This is not a Rolleiflex topic but in the last issue, I mentioned that I had bought a Polaroid 320 bellows camera for £5 and having made a simple battery holder to take CR2 lithium batteries and cleaned a few contacts, I had a good working camera. This is really about finding a cheap vintage second hand camera or accessory in unknown condition and having a go at getting it to a working condition...
Well, I came across a copy of 'The Polaroid Book' in a branch of The Works book shop. They buy up unsold stock and offer the books at 'knockdown' prices. I bought a copy and enjoyed flicking through its pages because there are many excellent images which all have a distinctive 'spontaneous' feel. Some are taken with the SX70, some with large format and some with the 'pack' films for the '100' cameras.
Spurred on to explore the medium further, I did some more research because I thought that a glass lens would improve image quality and to take portraits, I would have to get a close-up kit, which only available for the more expensive cameras with a Zeiss rangefinder. The 320 also has a separate rangefinder window next to the actual viewfinder, which is a disadvantage.
My research concluded that the best option, other than to go for the top of the range 'professional' 180, 185, 190 or 195 cameras, with manual shutter, which can cost up to £400 secondhand, was to find a model 360 with automatic exposure. Other than the professional models, it is the only model designed to take an electronic flash. The electronic flash is specific to this camera as it has a special electrical and mechanical coupling and also has a special charging unit.
These cameras were produced for the American market, having a 110v only charger.
As usual I searched Ebay and found one complete with flash, charger, close-up kit and Polaroid self timer, all in excellent condition, in a fitted Polaroid case. The purchase price was low, the carriage cost was more than the camera and then on top of that there is the import handling charge by Parcelforce plus, of course VAT on the whole lot. Not such a cheap purchase after all!
The kit was in good condition. The camera only required batteries, two this time - one for the shutter and one for the development countdown timer (just a 'gadget' and not essential to the camera's operation). Duly fitted with two batteries, the camera worked perfectly with no further attention required than a cosmetic clean.
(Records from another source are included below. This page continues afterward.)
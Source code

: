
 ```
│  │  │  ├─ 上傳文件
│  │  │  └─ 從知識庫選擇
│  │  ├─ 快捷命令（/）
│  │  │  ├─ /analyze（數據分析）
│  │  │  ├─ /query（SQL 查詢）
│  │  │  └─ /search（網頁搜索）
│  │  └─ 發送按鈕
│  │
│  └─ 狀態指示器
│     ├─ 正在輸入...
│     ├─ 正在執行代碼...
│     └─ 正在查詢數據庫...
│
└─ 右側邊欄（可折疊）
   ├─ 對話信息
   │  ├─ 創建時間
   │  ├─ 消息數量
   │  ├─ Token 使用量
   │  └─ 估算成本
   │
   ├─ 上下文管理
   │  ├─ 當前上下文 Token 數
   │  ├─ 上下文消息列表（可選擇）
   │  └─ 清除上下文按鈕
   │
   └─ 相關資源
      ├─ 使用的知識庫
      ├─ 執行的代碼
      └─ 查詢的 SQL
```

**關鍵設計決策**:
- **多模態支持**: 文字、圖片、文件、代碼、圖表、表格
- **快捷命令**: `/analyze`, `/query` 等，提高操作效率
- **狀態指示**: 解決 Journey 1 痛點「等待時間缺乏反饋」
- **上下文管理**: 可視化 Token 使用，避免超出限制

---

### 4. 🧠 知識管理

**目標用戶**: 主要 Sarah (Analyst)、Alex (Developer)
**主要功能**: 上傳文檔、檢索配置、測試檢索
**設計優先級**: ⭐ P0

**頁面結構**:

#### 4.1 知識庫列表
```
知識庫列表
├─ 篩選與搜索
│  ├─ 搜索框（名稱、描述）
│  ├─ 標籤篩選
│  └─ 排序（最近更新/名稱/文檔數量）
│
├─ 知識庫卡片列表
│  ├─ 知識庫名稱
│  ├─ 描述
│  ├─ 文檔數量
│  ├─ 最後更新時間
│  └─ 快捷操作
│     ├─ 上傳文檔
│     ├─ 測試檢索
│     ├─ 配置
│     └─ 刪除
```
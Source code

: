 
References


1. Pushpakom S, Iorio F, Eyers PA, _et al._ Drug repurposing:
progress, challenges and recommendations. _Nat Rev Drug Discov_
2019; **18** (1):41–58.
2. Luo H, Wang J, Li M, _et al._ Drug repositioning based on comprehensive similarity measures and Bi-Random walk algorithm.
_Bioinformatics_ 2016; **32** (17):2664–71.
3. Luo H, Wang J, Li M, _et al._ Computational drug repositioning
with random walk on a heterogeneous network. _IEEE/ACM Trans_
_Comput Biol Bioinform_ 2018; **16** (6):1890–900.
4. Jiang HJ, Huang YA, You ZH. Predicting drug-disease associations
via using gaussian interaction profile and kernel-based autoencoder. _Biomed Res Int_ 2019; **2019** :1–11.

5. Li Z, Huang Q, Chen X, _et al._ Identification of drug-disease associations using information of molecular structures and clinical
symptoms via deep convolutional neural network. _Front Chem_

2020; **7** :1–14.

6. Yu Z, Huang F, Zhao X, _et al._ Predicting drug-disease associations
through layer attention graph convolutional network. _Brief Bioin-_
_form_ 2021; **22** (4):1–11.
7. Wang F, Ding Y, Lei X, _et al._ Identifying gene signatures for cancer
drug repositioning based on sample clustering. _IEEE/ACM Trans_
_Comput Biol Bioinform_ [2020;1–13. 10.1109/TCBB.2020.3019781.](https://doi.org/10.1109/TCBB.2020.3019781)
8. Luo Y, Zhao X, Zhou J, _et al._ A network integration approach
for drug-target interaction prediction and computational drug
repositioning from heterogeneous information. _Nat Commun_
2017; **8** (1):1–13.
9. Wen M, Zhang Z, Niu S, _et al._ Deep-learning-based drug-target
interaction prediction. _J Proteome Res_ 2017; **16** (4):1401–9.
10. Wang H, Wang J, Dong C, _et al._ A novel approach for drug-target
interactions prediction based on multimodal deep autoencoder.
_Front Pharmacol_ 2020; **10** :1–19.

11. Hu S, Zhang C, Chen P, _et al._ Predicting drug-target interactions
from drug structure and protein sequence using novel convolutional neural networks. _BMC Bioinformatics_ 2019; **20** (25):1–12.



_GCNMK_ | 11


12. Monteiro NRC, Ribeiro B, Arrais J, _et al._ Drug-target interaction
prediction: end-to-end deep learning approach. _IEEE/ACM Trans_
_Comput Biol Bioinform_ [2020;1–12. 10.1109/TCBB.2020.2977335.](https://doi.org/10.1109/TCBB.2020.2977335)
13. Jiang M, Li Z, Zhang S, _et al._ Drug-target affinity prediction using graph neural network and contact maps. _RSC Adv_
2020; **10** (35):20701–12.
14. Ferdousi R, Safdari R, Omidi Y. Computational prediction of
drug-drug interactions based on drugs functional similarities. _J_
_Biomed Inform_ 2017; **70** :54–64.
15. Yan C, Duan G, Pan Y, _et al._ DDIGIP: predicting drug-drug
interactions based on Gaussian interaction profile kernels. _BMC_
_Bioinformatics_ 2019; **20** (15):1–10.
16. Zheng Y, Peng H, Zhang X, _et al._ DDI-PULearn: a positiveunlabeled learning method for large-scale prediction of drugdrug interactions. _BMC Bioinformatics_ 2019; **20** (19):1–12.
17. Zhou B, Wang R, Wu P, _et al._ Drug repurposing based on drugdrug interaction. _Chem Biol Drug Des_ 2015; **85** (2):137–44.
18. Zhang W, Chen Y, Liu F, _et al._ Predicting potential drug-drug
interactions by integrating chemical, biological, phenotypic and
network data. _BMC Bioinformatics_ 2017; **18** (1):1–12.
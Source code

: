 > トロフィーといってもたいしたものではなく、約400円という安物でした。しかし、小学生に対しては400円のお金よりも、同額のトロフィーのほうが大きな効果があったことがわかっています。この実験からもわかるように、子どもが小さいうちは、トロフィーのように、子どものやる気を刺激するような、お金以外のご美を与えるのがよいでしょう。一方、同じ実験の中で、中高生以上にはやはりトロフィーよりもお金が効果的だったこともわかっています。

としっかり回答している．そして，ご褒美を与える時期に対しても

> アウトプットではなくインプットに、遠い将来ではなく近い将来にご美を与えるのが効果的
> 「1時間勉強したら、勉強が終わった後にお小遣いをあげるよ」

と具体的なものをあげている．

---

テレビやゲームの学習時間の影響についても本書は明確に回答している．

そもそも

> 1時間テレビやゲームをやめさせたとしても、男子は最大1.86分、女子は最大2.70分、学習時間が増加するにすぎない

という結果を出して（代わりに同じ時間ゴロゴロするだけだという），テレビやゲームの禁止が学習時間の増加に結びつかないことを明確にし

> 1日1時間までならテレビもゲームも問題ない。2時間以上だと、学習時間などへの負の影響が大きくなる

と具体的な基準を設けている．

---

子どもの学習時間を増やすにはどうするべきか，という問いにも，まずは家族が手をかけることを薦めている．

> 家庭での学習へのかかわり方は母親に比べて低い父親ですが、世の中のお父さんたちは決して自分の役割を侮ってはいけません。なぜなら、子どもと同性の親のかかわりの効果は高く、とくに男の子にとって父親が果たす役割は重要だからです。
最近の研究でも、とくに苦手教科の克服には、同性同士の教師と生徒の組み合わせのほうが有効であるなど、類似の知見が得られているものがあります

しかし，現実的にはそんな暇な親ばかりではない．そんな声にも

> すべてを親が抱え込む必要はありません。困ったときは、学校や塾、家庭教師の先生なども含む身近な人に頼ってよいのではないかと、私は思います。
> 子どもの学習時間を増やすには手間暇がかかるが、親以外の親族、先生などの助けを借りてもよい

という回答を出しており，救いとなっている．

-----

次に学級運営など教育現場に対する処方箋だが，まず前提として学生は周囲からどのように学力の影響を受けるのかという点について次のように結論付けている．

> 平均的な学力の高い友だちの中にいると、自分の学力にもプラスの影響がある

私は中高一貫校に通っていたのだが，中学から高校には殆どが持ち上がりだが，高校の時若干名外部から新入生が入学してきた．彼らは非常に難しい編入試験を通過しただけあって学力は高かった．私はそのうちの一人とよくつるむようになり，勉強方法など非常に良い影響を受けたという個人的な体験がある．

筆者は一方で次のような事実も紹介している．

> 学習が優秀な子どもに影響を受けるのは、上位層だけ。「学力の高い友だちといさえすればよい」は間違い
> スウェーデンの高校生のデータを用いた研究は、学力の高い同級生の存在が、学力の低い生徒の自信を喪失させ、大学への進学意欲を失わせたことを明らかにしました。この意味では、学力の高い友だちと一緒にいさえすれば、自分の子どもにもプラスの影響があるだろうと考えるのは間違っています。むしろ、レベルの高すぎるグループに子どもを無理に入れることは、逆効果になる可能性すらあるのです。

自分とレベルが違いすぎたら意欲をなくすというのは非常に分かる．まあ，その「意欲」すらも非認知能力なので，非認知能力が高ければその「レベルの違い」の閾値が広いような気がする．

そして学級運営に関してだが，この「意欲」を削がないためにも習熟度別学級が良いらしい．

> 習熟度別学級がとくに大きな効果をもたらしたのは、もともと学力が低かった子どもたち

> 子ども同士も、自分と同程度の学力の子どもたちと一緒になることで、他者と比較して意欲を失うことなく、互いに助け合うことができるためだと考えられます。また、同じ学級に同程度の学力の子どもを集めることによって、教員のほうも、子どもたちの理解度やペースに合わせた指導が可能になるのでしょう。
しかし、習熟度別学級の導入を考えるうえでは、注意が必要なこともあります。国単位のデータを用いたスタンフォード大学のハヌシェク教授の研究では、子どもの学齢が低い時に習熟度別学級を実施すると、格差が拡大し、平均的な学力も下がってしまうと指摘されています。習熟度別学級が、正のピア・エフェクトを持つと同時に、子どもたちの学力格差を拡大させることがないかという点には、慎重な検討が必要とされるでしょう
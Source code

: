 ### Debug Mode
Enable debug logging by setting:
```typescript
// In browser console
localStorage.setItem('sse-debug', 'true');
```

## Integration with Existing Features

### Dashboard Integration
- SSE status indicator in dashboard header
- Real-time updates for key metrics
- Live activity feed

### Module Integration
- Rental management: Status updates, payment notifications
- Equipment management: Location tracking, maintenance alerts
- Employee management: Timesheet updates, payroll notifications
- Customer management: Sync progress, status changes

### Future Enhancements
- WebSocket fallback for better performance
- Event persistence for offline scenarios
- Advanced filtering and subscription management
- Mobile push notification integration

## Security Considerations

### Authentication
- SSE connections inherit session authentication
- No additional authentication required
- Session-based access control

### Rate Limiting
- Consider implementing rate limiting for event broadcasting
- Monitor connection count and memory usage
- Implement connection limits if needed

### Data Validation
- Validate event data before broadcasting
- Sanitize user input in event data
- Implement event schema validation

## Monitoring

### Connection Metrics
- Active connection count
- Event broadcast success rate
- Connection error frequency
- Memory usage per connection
It takes good photographs and with the close-up accessory, head and shoulder portraits are well within its capability. The flash however did not work - the description had stated 'untested' so I was not overly concerned. A search on the internet produced instructions on how to dissemble the flash in order to change the NiCd batteries. They had leaked badly and most of the inside was affected.
I contacted Andrew Bell and he said he could get a new battery pack made up. I ordered one. I then started to look further into the flash; a bit of a mess. I found a repair manual on the internet - essential as it turned out in this case.
The flash circuitry is very different. Part is in the flash gun and part is in the camera body - the capacitor, battery and tube are in the flash gun and the inverter and other electronic bits are in the camera. The flash is mechanically coupled to the focus control on the camera and alters the light output by opening and closing translucent louvres in front of the flash tube. Very ingenious. There is a discharge switch which permits the capacitor to be discharged when the flash is removed from the camera or charger - the charger keeps the capacitor charged 'exercising' it so it will always give maximum output and charge quickly from the NiCd's.
The on/off switch had split apart, the discharge switch contacts were corroded; the electrical contact socket to the camera was corroded....
A complete strip-down and clean ensued; new on/off switch installed, then when 'cramming' the capacitor into the casing, the solder contact broke off the discharge switch, right in the bowels of the unit. Not a good time to be in earshot!
This switch is one component that is purpose made for that task. It is repairable - I think - but it may be easier to try to fit a miniature push button switch in its place.
Currently it is still disassembled awaiting further attention. Anyhow, I saw another complete 360 camera complete, in its original box - for less than I paid for the first one. Supposedly all working... (now just arrived and yes it is!)
I believe that if it isn't broken, don't try to fix it; if it doesn't work anyway, you can't be any worse off by trying to fix it.